Et puis, en quelques instants, elle disparut derrière le clinicien, laissant Abigaël seule dans le vaste couloir.

Le silence qui s’installa alors était presque insupportable, amplifié par l’écho des pas s’éloignant. Abigaël statufiée, ses bras tombant mollement le long de son corps, ses mains encore humides, clignait des yeux plusieurs fois. La pauvre essayait tant bien que mal de comprendre ce qui venait de se passer, mais tout restait flou, comme si son esprit refusait d’assembler les pièces du puzzle.

Le vide autour d’elle devint une réalité. Elle se sentit minuscule, perdue dans un espace trop grand, trop froid. Le murmure distant des infirmières, le grincement d’un chariot métallique, le bourdonnement feutré des machines… Tout cela formait une mélodie étrange, presque irréelle, qui ne faisait qu’accentuer son sentiment d’abandon.

Elle voulait pleurer encore, crier peut-être, mais ses émotions étaient comme suspendues, piégées dans un étau. Les seuls mots qui gardaient son esprit encore intact étaient ceux de Madame Oswald : « Prends soin de toi. » Mais comment pouvait-elle le faire alors que tout semblait s’effondrer et se recréer autour d’elle ?

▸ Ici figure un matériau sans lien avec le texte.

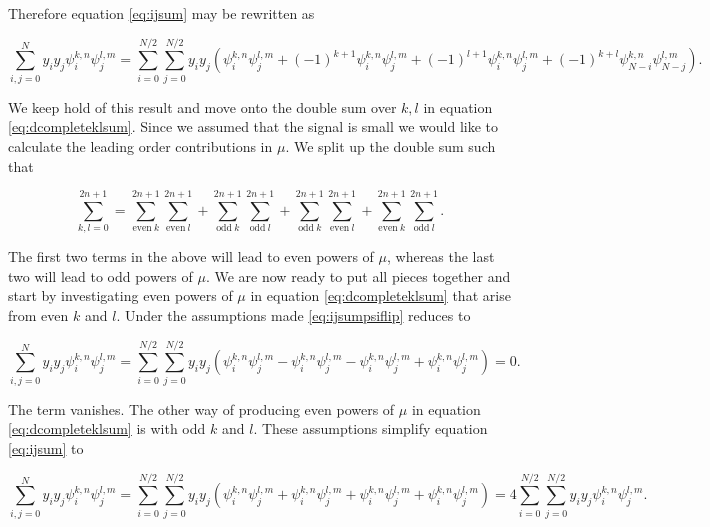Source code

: \documentclass[apj]{emulateapj}
\begin{document}
Therefore equation \ref{eq:ijsum} may be rewritten as

\begin{equation} \label{eq:ijsumpsiflip}
\sum_{i,j = 0}^N y_i y_j \psi_i^{k, n} \psi_j^{l, m} = \sum_{i = 0}^{N/2}\sum_{j = 0}^{N/2} y_i y_j \left( \psi_i^{k, n} \psi_j^{l, m} + (-1)^{k+1} \psi_{i}^{k, n} \psi_j^{l, m} + (-1)^{l+1} \psi_i^{k, n} \psi_{j}^{l, m} + (-1)^{k+l} \psi_{N-i}^{k, n} \psi_{N-j}^{l, m} \right).
\end{equation}

We keep hold of this result and move onto the double sum over $k,l$ in equation \ref{eq:dcompleteklsum}. Since we assumed that the signal is small we would like to calculate the leading order contributions in $\mu$. We split up the double sum such that

\begin{equation} \label{eq:ksums}
\sum_{k, l = 0}^{2n+1} = \sum_{\mathrm{even} \> k}^{2n+1} \sum_{\mathrm{even} \> l}^{2n+1}  + \sum_{\mathrm{odd} \> k}^{2n+1} \sum_{\mathrm{odd} \> l}^{2n+1} + \sum_{\mathrm{odd} \> k}^{2n+1} \sum_{\mathrm{even} \> l}^{2n+1}  + \sum_{\mathrm{even} \> k}^{2n+1} \sum_{\mathrm{odd} \> l}^{2n+1}.
\end{equation}

The first two terms in the above will lead to even powers of $\mu$, whereas the last two will lead to odd powers of $\mu$. We are now ready to put all pieces together and start by investigating even powers of $\mu$ in equation \ref{eq:dcompleteklsum} that arise from even $k$ and $l$. Under the assumptions made \ref{eq:ijsumpsiflip} reduces to

\begin{equation}
\sum_{i,j = 0}^N y_i y_j \psi_i^{k, n} \psi_j^{l, m} = \sum_{i = 0}^{N/2}\sum_{j = 0}^{N/2} y_i y_j  \left( \psi_i^{k, n} \psi_j^{l, m} - \psi_{i}^{k, n} \psi_j^{l, m} - \psi_i^{k, n} \psi_{j}^{l, m} + \psi_{i}^{k, n} \psi_{j}^{l, m} \right) = 0.
\end{equation}

The term vanishes. The other way of producing even powers of $\mu$ in equation \ref{eq:dcompleteklsum} is with odd $k$ and $l$. These assumptions simplify equation \ref{eq:ijsum} to

\begin{equation}
\sum_{i,j = 0}^N y_i y_j \psi_i^{k, n} \psi_j^{l, m} = \sum_{i = 0}^{N/2}\sum_{j = 0}^{N/2} y_i y_j \left( \psi_i^{k, n} \psi_j^{l, m} + \psi_{i}^{k, n} \psi_j^{l, m} + \psi_i^{k, n} \psi_{j}^{l, m} + \psi_{i}^{k, n} \psi_{j}^{l, m} \right) = 4 \sum_{i = 0}^{N/2}\sum_{j = 0}^{N/2} y_i y_j \psi_i^{k, n} \psi_j^{l, m}.
\end{equation}
\end{document}
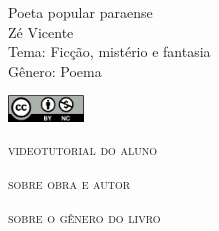 \documentclass[smaller,professionalfonts,15pt]{beamer}
\begin{document}
										\begin{frame}\begin{raggedleft}
										\Huge 
Poeta popular paraense						\\
										\huge 
Zé Vicente							\\
										\bigskip
										\normalsize
Tema: Ficção, mistério e fantasia		\\	
Gênero: Poema			\\\vfill\hfill

										\end{raggedleft}

\smallskip\hfill\includegraphics[width=2cm]{ccbync.png}
\end{frame}


\begin{frame}{\textsc{videotutorial do aluno}}
\vspace{-2cm}\begin{figure}
\end{figure}
\end{frame}



\begin{frame}
\hfill\Huge
\textsc{sobre obra e autor}
\end{frame}

\begin{frame}
\hfill\Huge
\textsc{sobre o gênero do livro}
\end{frame}
\end{document}
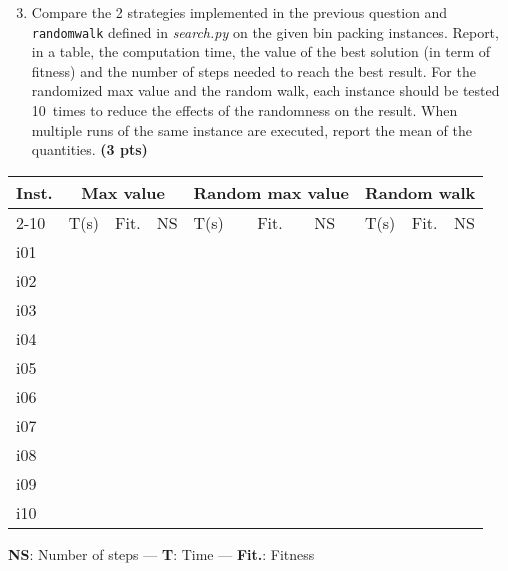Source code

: \documentclass[11pt,a4paper]{report}
\begin{document}
\begin{answers}[2.5 cm]
\end{answers}



\begin{enumerate}
\setcounter{enumi}{2}
\item Compare the 2 strategies implemented in the previous question and \texttt{randomwalk} defined in \textit{search.py} on the given bin packing instances. Report, in a table, the computation time, the value of the best solution (in term of fitness) and the number of steps needed to reach the best result. For the randomized max value and the random walk, each instance should be tested 10~times to reduce the effects of the randomness on the result. When multiple runs of the same instance are executed, report the mean of the quantities. \textbf{(3 pts)}
\end{enumerate}

\begin{answers}[7cm]
\begin{center}
\begin{tabular}{||l||l|l|l||l|l|l||l|l|l||}
\hline
\multirow{3}{*}{Inst.} & \multicolumn{3}{c||}{Max value} & \multicolumn{3}{c||}{Random max value} & \multicolumn{3}{c||}{Random walk} \\
\cline{2-10}
\cline{2-10}
 & T(s) & Fit. & NS & T(s) & Fit. & NS & T(s) & Fit. & NS\\
\hline
i01 & & & & & & & & &\\
\hline
i02 & & & & & & & & &\\
\hline
i03 & & & & & & & & &\\
\hline
i04 & & & & & & & & &\\
\hline
i05 & & & & & & & & &\\
\hline
i06 & & & & & & & & &\\
\hline
i07 & & & & & & & & &\\
\hline
i08 & & & & & & & & &\\
\hline
i09 & & & & & & & & &\\
\hline
i10 & & & & & & & & &\\
\hline
\end{tabular}
\end{center}
\textbf{NS}: Number of steps — \textbf{T}: Time — \textbf{Fit.}: Fitness
\end{answers}
\end{document}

Elle se laissa glisser contre le mur vert pastel, s’asseyant sur le sol glacé du couloir. Là, seule avec ses pensées tourbillonnantes, elle attendait. Pour quoi, elle ne savait pas exactement. Mais une part d’elle espérait, de manière presque déraisonnable, que la prochaine personne qui franchirait ce couloir lui apporterait enfin des réponses ou, au moins, un semblant de soulagement.

Car, en dépit de tout, César Oswald s'éveilla de son coma après plus 3 ans 1 mois et 12 jours.